Judy Clarke, formerly federal defender for Eastern Washington and Idaho, led child-killer Joseph Duncan’s defense team during his 2008 death penalty hearing in Boise, but first drew national attention for her defense of Unabomber Ted Kaczynski, baby-killer Susan Smith and domestic terrorist Eric Robert Rudolph.
Clarke was present during Duncan’s death penalty trial in Boise, where he represented himself as his team of court-appointed lawyers stood by. They had earlier tried to leave Duncan’s case, saying their participation would violate their professional ethics.
“We are not gunslingers who do the bidding of someone who does not have a rational understanding,” Clarke told U.S. District Judge Edward Lodge.
Lodge declined Clarke’s request, and a jury sentenced Duncan to death in August 2008 for the kidnapping, sexual abuse and murder of 9-year-old Dylan Groene.
Clarke currently is a lawyer in San Diego, where she has also been a federal defender.
She was called on over the weekend to defend Loughner, who is accused of shooting U.S. Rep. Gabrielle Giffords during a political event in Tucson, Ariz., on Saturday. He’s also accused of killing six others, including U.S. District Judge John Roll.
Clarke worked in Eastern Washington and Idaho from 1992 to June 2002. Her husband, Speedy Rice, was a professor at Gonzaga Law School.
She was the second woman to preside over the National Association of Criminal Defense Lawyers and has twice argued cases before the U.S. Supreme Court.
She rose to fame in the 1990s with her successful defense of Smith, who confessed to drowning her sons by rolling her car into a Union, S.C., lake with the boys still strapped in their seats.
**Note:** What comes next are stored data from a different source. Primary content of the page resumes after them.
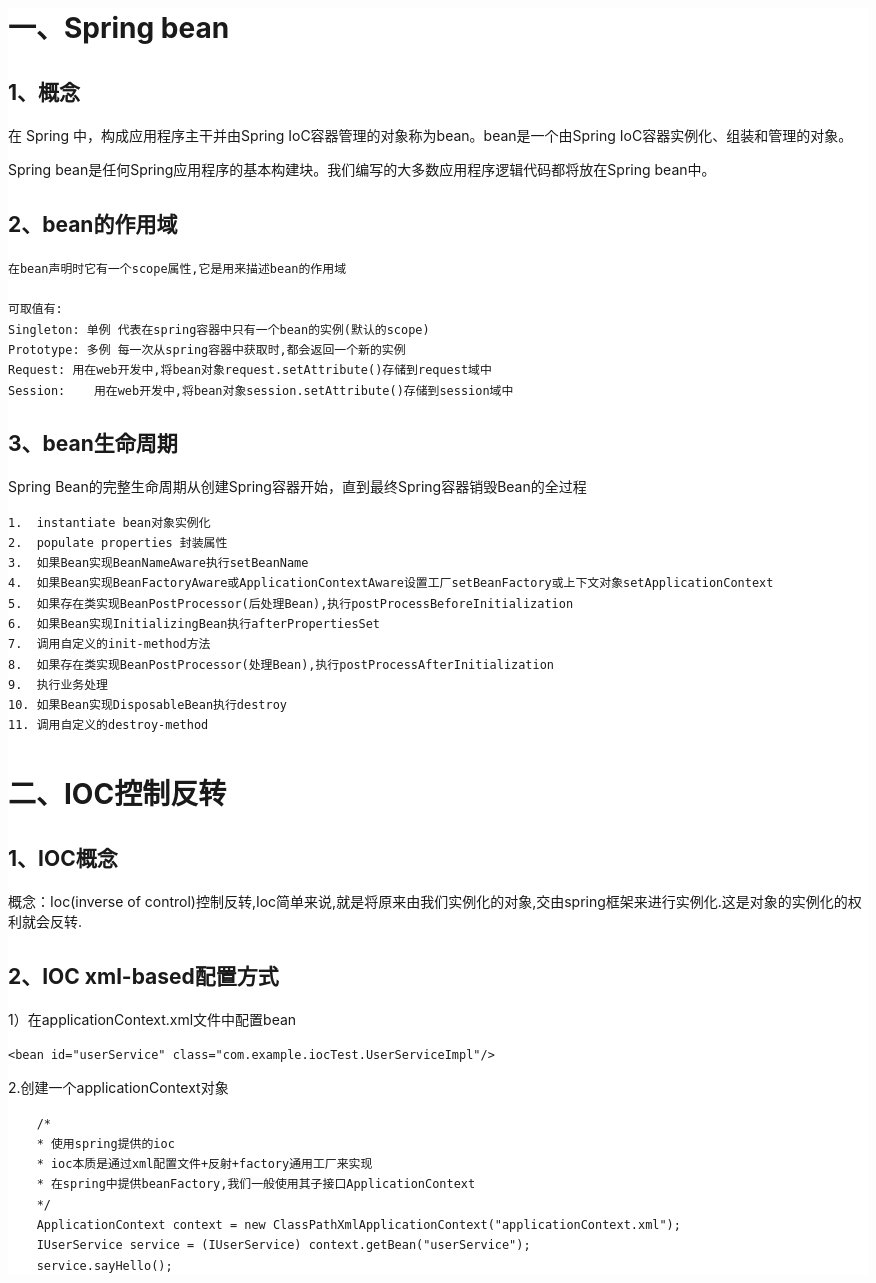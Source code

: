 # 一、Spring bean

## 1、概念

在 Spring 中，构成应用程序主干并由Spring IoC容器管理的对象称为bean。bean是一个由Spring IoC容器实例化、组装和管理的对象。

Spring bean是任何Spring应用程序的基本构建块。我们编写的大多数应用程序逻辑代码都将放在Spring bean中。


## 2、bean的作用域

	在bean声明时它有一个scope属性,它是用来描述bean的作用域

	可取值有:
	Singleton: 单例 代表在spring容器中只有一个bean的实例(默认的scope)
	Prototype: 多例 每一次从spring容器中获取时,都会返回一个新的实例
	Request: 用在web开发中,将bean对象request.setAttribute()存储到request域中
	Session:	用在web开发中,将bean对象session.setAttribute()存储到session域中

## 3、bean生命周期
Spring Bean的完整生命周期从创建Spring容器开始，直到最终Spring容器销毁Bean的全过程

	1.	instantiate bean对象实例化
	2.	populate properties 封装属性
	3.	如果Bean实现BeanNameAware执行setBeanName
	4.	如果Bean实现BeanFactoryAware或ApplicationContextAware设置工厂setBeanFactory或上下文对象setApplicationContext
	5.	如果存在类实现BeanPostProcessor(后处理Bean),执行postProcessBeforeInitialization
	6.	如果Bean实现InitializingBean执行afterPropertiesSet
	7.	调用自定义的init-method方法
	8.	如果存在类实现BeanPostProcessor(处理Bean),执行postProcessAfterInitialization
	9.	执行业务处理
	10.	如果Bean实现DisposableBean执行destroy
	11.	调用自定义的destroy-method


# 二、IOC控制反转

## 1、IOC概念
概念：Ioc(inverse of control)控制反转,Ioc简单来说,就是将原来由我们实例化的对象,交由spring框架来进行实例化.这是对象的实例化的权利就会反转.

## 2、IOC xml-based配置方式

1）在applicationContext.xml文件中配置bean

	<bean id="userService" class="com.example.iocTest.UserServiceImpl"/>

2.创建一个applicationContext对象

        /*
        * 使用spring提供的ioc
        * ioc本质是通过xml配置文件+反射+factory通用工厂来实现
        * 在spring中提供beanFactory,我们一般使用其子接口ApplicationContext
        */
        ApplicationContext context = new ClassPathXmlApplicationContext("applicationContext.xml");
        IUserService service = (IUserService) context.getBean("userService");
        service.sayHello();
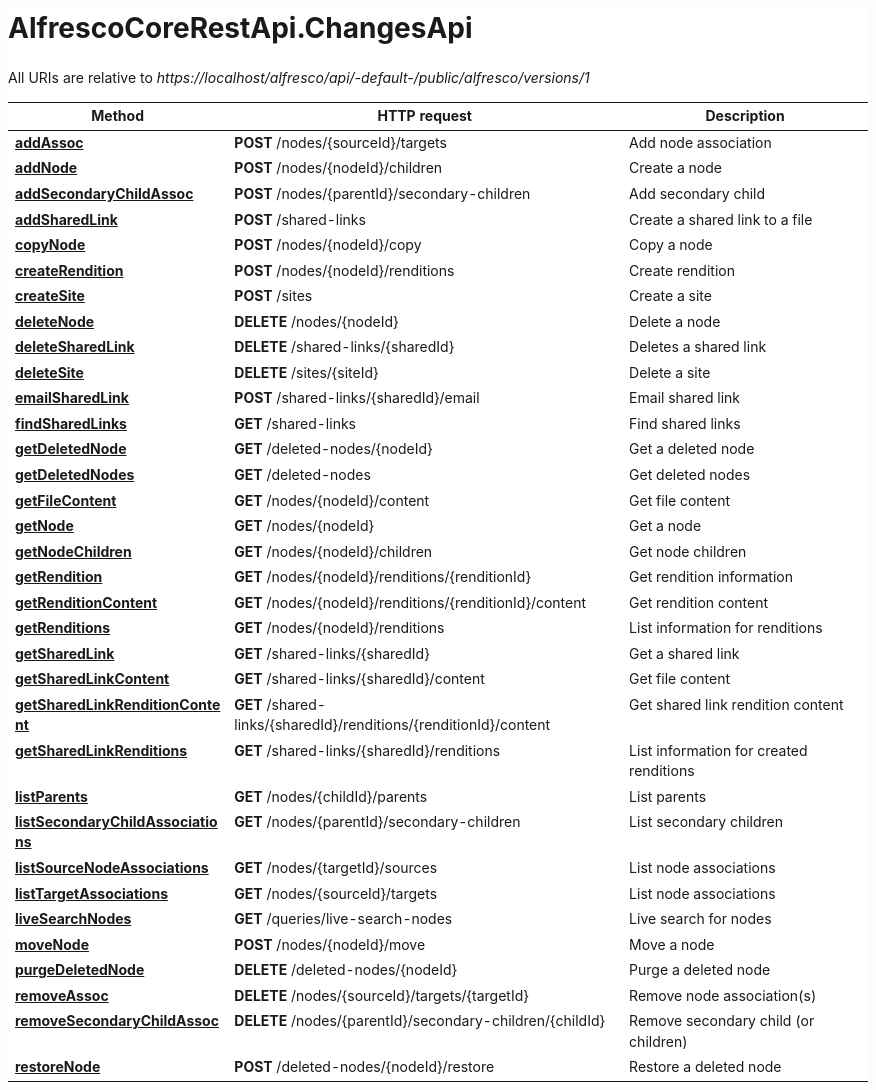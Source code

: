# AlfrescoCoreRestApi.ChangesApi

All URIs are relative to *https://localhost/alfresco/api/-default-/public/alfresco/versions/1*

Method | HTTP request | Description
------------- | ------------- | -------------
[**addAssoc**](ChangesApi.md#addAssoc) | **POST** /nodes/{sourceId}/targets | Add node association
[**addNode**](ChangesApi.md#addNode) | **POST** /nodes/{nodeId}/children | Create a node
[**addSecondaryChildAssoc**](ChangesApi.md#addSecondaryChildAssoc) | **POST** /nodes/{parentId}/secondary-children | Add secondary child
[**addSharedLink**](ChangesApi.md#addSharedLink) | **POST** /shared-links | Create a shared link to a file
[**copyNode**](ChangesApi.md#copyNode) | **POST** /nodes/{nodeId}/copy | Copy a node
[**createRendition**](ChangesApi.md#createRendition) | **POST** /nodes/{nodeId}/renditions | Create rendition
[**createSite**](ChangesApi.md#createSite) | **POST** /sites | Create a site
[**deleteNode**](ChangesApi.md#deleteNode) | **DELETE** /nodes/{nodeId} | Delete a node
[**deleteSharedLink**](ChangesApi.md#deleteSharedLink) | **DELETE** /shared-links/{sharedId} | Deletes a shared link
[**deleteSite**](ChangesApi.md#deleteSite) | **DELETE** /sites/{siteId} | Delete a site
[**emailSharedLink**](ChangesApi.md#emailSharedLink) | **POST** /shared-links/{sharedId}/email | Email shared link
[**findSharedLinks**](ChangesApi.md#findSharedLinks) | **GET** /shared-links | Find shared links
[**getDeletedNode**](ChangesApi.md#getDeletedNode) | **GET** /deleted-nodes/{nodeId} | Get a deleted node
[**getDeletedNodes**](ChangesApi.md#getDeletedNodes) | **GET** /deleted-nodes | Get deleted nodes
[**getFileContent**](ChangesApi.md#getFileContent) | **GET** /nodes/{nodeId}/content | Get file content
[**getNode**](ChangesApi.md#getNode) | **GET** /nodes/{nodeId} | Get a node
[**getNodeChildren**](ChangesApi.md#getNodeChildren) | **GET** /nodes/{nodeId}/children | Get node children
[**getRendition**](ChangesApi.md#getRendition) | **GET** /nodes/{nodeId}/renditions/{renditionId} | Get rendition information
[**getRenditionContent**](ChangesApi.md#getRenditionContent) | **GET** /nodes/{nodeId}/renditions/{renditionId}/content | Get rendition content
[**getRenditions**](ChangesApi.md#getRenditions) | **GET** /nodes/{nodeId}/renditions | List information for renditions
[**getSharedLink**](ChangesApi.md#getSharedLink) | **GET** /shared-links/{sharedId} | Get a shared link
[**getSharedLinkContent**](ChangesApi.md#getSharedLinkContent) | **GET** /shared-links/{sharedId}/content | Get file content
[**getSharedLinkRenditionContent**](ChangesApi.md#getSharedLinkRenditionContent) | **GET** /shared-links/{sharedId}/renditions/{renditionId}/content | Get shared link rendition content
[**getSharedLinkRenditions**](ChangesApi.md#getSharedLinkRenditions) | **GET** /shared-links/{sharedId}/renditions | List information for created renditions
[**listParents**](ChangesApi.md#listParents) | **GET** /nodes/{childId}/parents | List parents
[**listSecondaryChildAssociations**](ChangesApi.md#listSecondaryChildAssociations) | **GET** /nodes/{parentId}/secondary-children | List secondary children
[**listSourceNodeAssociations**](ChangesApi.md#listSourceNodeAssociations) | **GET** /nodes/{targetId}/sources | List node associations
[**listTargetAssociations**](ChangesApi.md#listTargetAssociations) | **GET** /nodes/{sourceId}/targets | List node associations
[**liveSearchNodes**](ChangesApi.md#liveSearchNodes) | **GET** /queries/live-search-nodes | Live search for nodes
[**moveNode**](ChangesApi.md#moveNode) | **POST** /nodes/{nodeId}/move | Move a node
[**purgeDeletedNode**](ChangesApi.md#purgeDeletedNode) | **DELETE** /deleted-nodes/{nodeId} | Purge a deleted node
[**removeAssoc**](ChangesApi.md#removeAssoc) | **DELETE** /nodes/{sourceId}/targets/{targetId} | Remove node association(s)
[**removeSecondaryChildAssoc**](ChangesApi.md#removeSecondaryChildAssoc) | **DELETE** /nodes/{parentId}/secondary-children/{childId} | Remove secondary child (or children)
[**restoreNode**](ChangesApi.md#restoreNode) | **POST** /deleted-nodes/{nodeId}/restore | Restore a deleted node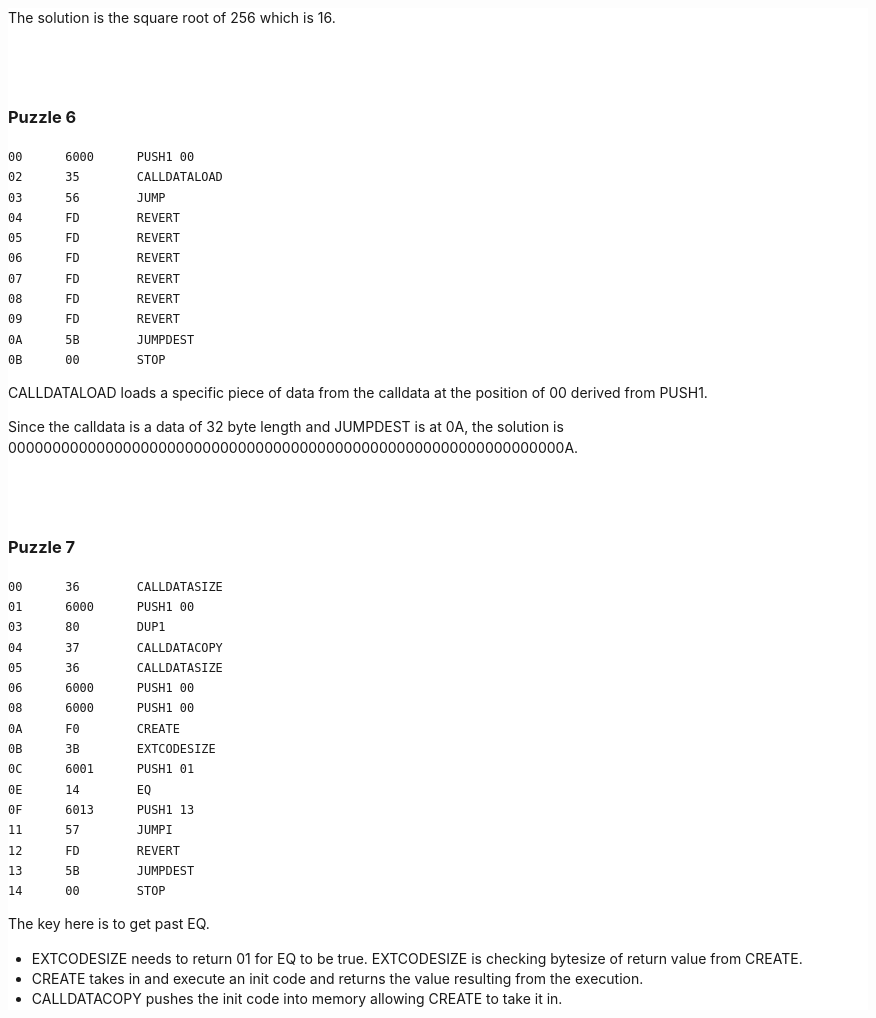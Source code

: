The solution is the square root of 256 which is 16.

<br>
<br>


### Puzzle 6
```
00      6000      PUSH1 00
02      35        CALLDATALOAD
03      56        JUMP
04      FD        REVERT
05      FD        REVERT
06      FD        REVERT
07      FD        REVERT
08      FD        REVERT
09      FD        REVERT
0A      5B        JUMPDEST
0B      00        STOP
```
CALLDATALOAD loads a specific piece of data from the calldata at the position of 00 derived from PUSH1.

Since the calldata is a data of 32 byte length and JUMPDEST is at 0A, the solution is 000000000000000000000000000000000000000000000000000000000000000A.

<br>
<br>

### Puzzle 7
```
00      36        CALLDATASIZE
01      6000      PUSH1 00
03      80        DUP1
04      37        CALLDATACOPY
05      36        CALLDATASIZE
06      6000      PUSH1 00
08      6000      PUSH1 00
0A      F0        CREATE
0B      3B        EXTCODESIZE
0C      6001      PUSH1 01
0E      14        EQ
0F      6013      PUSH1 13
11      57        JUMPI
12      FD        REVERT
13      5B        JUMPDEST
14      00        STOP
```
The key here is to get past EQ.
- EXTCODESIZE needs to return 01 for EQ to be true. EXTCODESIZE is checking bytesize of return value from CREATE.
- CREATE takes in and execute an init code and returns the value resulting from the execution.
- CALLDATACOPY pushes the init code into memory allowing CREATE to take it in.
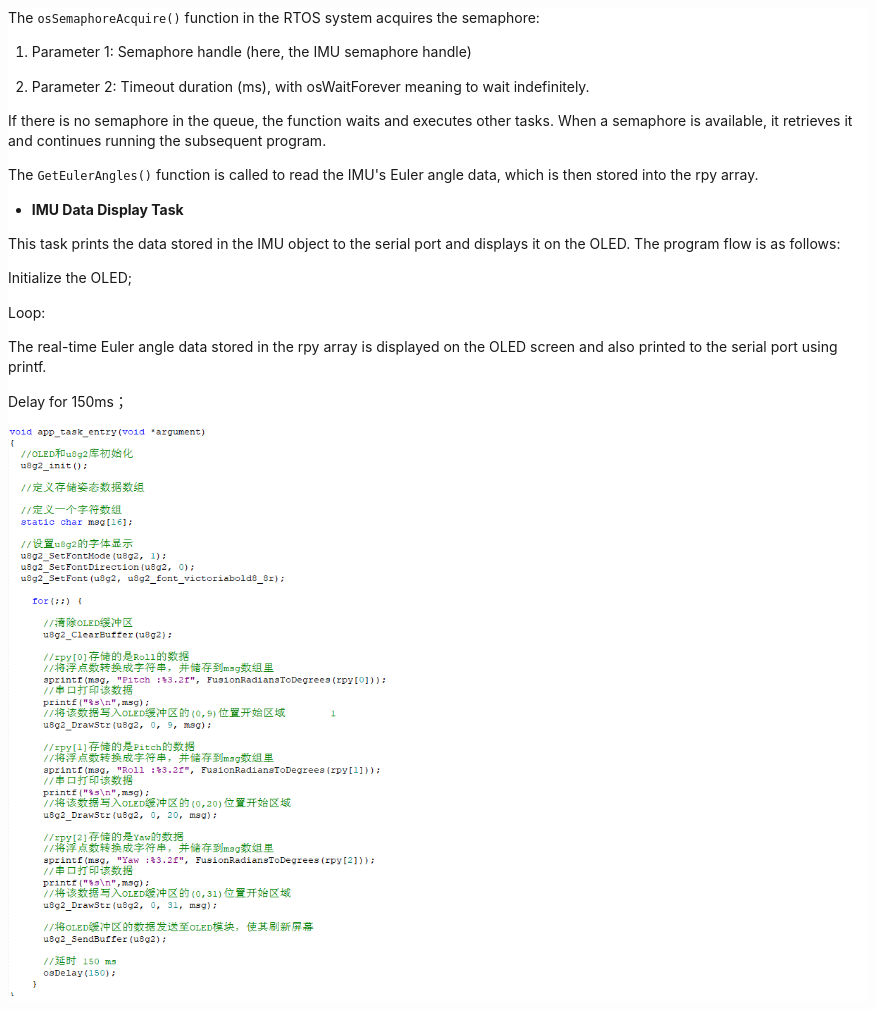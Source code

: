 The `osSemaphoreAcquire()` function in the RTOS system acquires the semaphore:

1. Parameter 1: Semaphore handle (here, the IMU semaphore handle)

2. Parameter 2: Timeout duration (ms), with osWaitForever meaning to wait indefinitely.

If there is no semaphore in the queue, the function waits and executes other tasks. When a semaphore is available, it retrieves it and continues running the subsequent program.

The `GetEulerAngles()` function is called to read the IMU's Euler angle data, which is then stored into the rpy array.

* **IMU Data Display Task**

This task prints the data stored in the IMU object to the serial port and displays it on the OLED. The program flow is as follows:

Initialize the OLED;

Loop:

The real-time Euler angle data stored in the rpy array is displayed on the OLED screen and also printed to the serial port using printf.

Delay for 150ms；

<img class="common_img" src="../_static/media/chapter_3/section_5/media/image11.png" style="width:500px" />
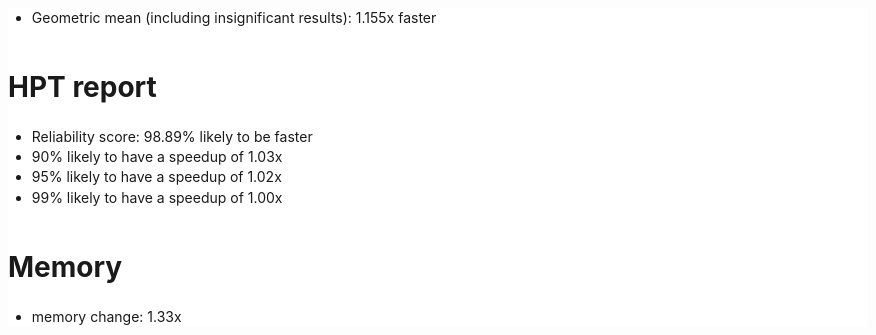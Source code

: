 - Geometric mean (including insignificant results): 1.155x faster

# HPT report

- Reliability score: 98.89% likely to be faster
- 90% likely to have a speedup of 1.03x
- 95% likely to have a speedup of 1.02x
- 99% likely to have a speedup of 1.00x

# Memory
- memory change: 1.33x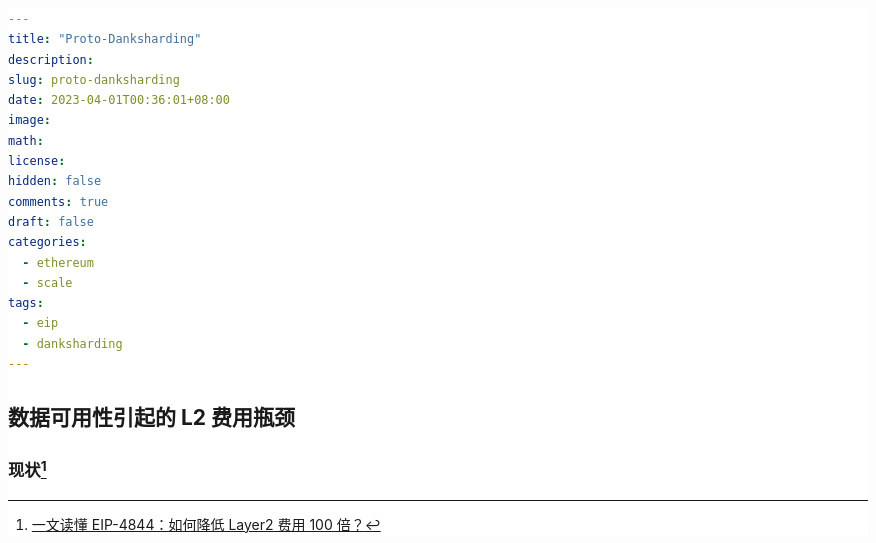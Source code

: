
 ```yaml
---
title: "Proto-Danksharding"
description:
slug: proto-danksharding
date: 2023-04-01T00:36:01+08:00
image:
math:
license:
hidden: false
comments: true
draft: false
categories:
  - ethereum
  - scale
tags:
  - eip
  - danksharding
---
```


## 数据可用性引起的 L2 费用瓶颈

### 现状[^1]


[^1]: [一文读懂 EIP-4844：如何降低 Layer2 费用 100 倍？](https://www.8btc.com/article/6794798)
[^2]: [eip4844](https://www.eip4844.com)
[^3]: [OP in Paris: OP Lab's Protolambda walks us through EIP-4844](https://www.youtube.com/watch?v=KQ_kIlxg3QA)
[^4]: [EIP-4844](https://eips.ethereum.org/EIPS/eip-4844)
[^5]: [如何在证明中使用 KZG 承诺](https://www.ethereum.cn/Technology/kzg-commitments-in-proofs)
[^6]: [观点：以太坊距离大规模扩容 ，可能比我们想象的更近](https://www.8btc.com/article/6790012)
[^7]: [情人节，V 神科普的“Danksharding”到底是什么？](https://www.8btc.com/article/6729076)
[^8]: [热度飙升的 EIP-4844 究竟是什么 ？V 神亲自详细解答](https://www.tuoluo.cn/article/detail-10095959.html) 没看懂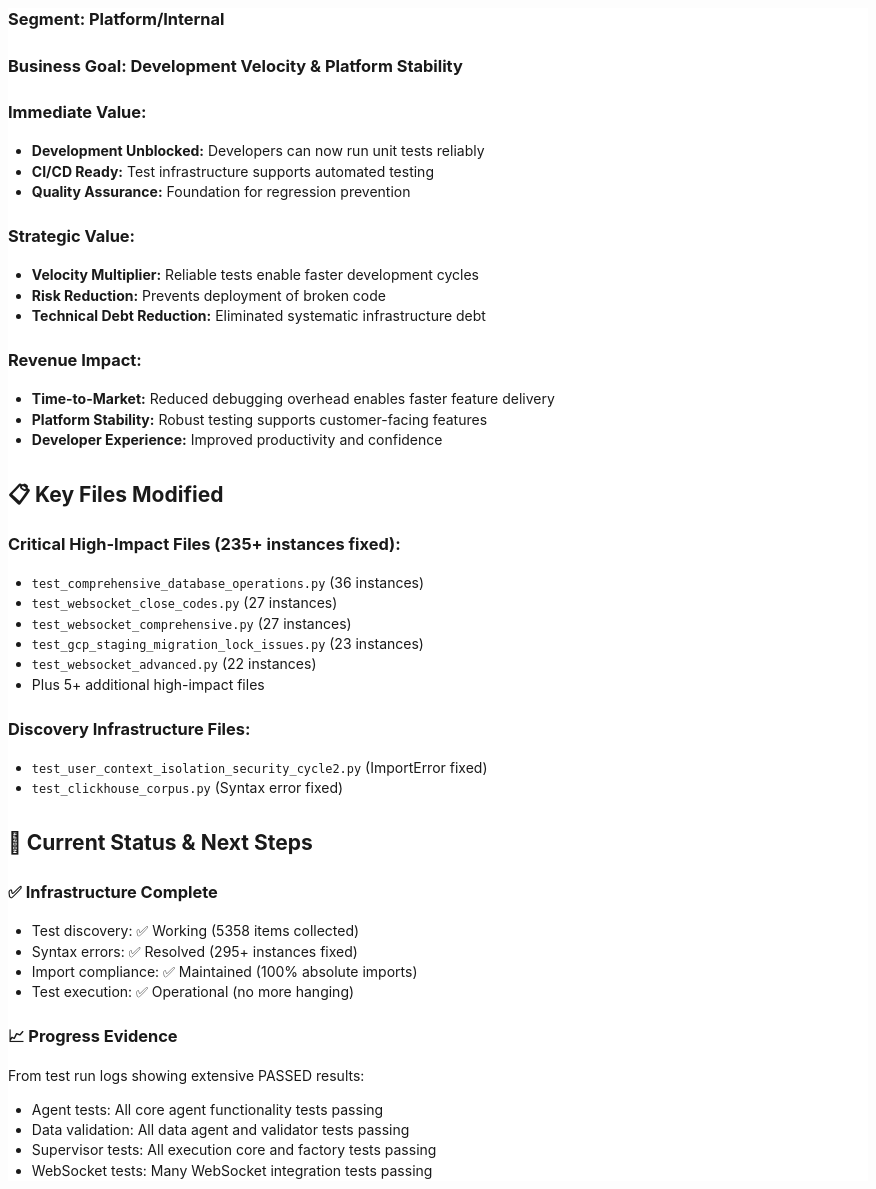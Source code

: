 ### **Segment:** Platform/Internal  
### **Business Goal:** Development Velocity & Platform Stability

### **Immediate Value:**
- **Development Unblocked:** Developers can now run unit tests reliably
- **CI/CD Ready:** Test infrastructure supports automated testing
- **Quality Assurance:** Foundation for regression prevention

### **Strategic Value:**
- **Velocity Multiplier:** Reliable tests enable faster development cycles
- **Risk Reduction:** Prevents deployment of broken code
- **Technical Debt Reduction:** Eliminated systematic infrastructure debt

### **Revenue Impact:**
- **Time-to-Market:** Reduced debugging overhead enables faster feature delivery
- **Platform Stability:** Robust testing supports customer-facing features
- **Developer Experience:** Improved productivity and confidence

## 📋 **Key Files Modified**

### **Critical High-Impact Files (235+ instances fixed):**
- `test_comprehensive_database_operations.py` (36 instances)
- `test_websocket_close_codes.py` (27 instances)
- `test_websocket_comprehensive.py` (27 instances)
- `test_gcp_staging_migration_lock_issues.py` (23 instances)
- `test_websocket_advanced.py` (22 instances)
- Plus 5+ additional high-impact files

### **Discovery Infrastructure Files:**
- `test_user_context_isolation_security_cycle2.py` (ImportError fixed)
- `test_clickhouse_corpus.py` (Syntax error fixed)

## 🚀 **Current Status & Next Steps**

### **✅ Infrastructure Complete**
- Test discovery: ✅ Working (5358 items collected)
- Syntax errors: ✅ Resolved (295+ instances fixed)
- Import compliance: ✅ Maintained (100% absolute imports)
- Test execution: ✅ Operational (no more hanging)

### **📈 Progress Evidence**
From test run logs showing extensive PASSED results:
- Agent tests: All core agent functionality tests passing
- Data validation: All data agent and validator tests passing  
- Supervisor tests: All execution core and factory tests passing
- WebSocket tests: Many WebSocket integration tests passing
A jury spared Smith’s life and instead sentenced her to life in prison. Clarke won the same fate for Kaczynski and Rudolph.
In an in-depth profile in The Spokesman-Review in 1996, Clarke said family discussions at her home in western North Carolina, where her father was a labor consultant and her mother a housewife and speech and drama teacher, helped prepare her for a life of advocacy.
“We debated a lot in the family,” she said. “We were very vocal, and we always took positions.” The family motto, she said, was “Be what you can be and be the best that you can be, whatever it is you pick to be.”
She said she once named a dog in honor of former Supreme Court Justice Abe Fortas.
“From about the sixth or seventh grade, I wanted to become either the chief justice of the Supreme Court or Perry Mason,” Clarke said. “One summer when I was young, my mother wanted to teach my sister and I crocheting and the Constitution. She says that for my sister, the crocheting stuck, and for me, the Constitution stuck.”
Clarke said the importance of her job was protecting her clients against the power of the government.
“When you get down to it, what is the biggest, the core value that anybody in the country has?” she asked. “Their liberty. … Once you get beyond the basics of existence, you want to be free. And I think it’s a serious thing to take somebody’s liberty away.”
She called the death penalty “crazy” and “irrational,” saying those who kill without conscience should be locked up for life.
“Look,” she said, “there probably are people who, for whatever reason, are unable to live within the rules we have as a civilized society. Does that mean we kill them?”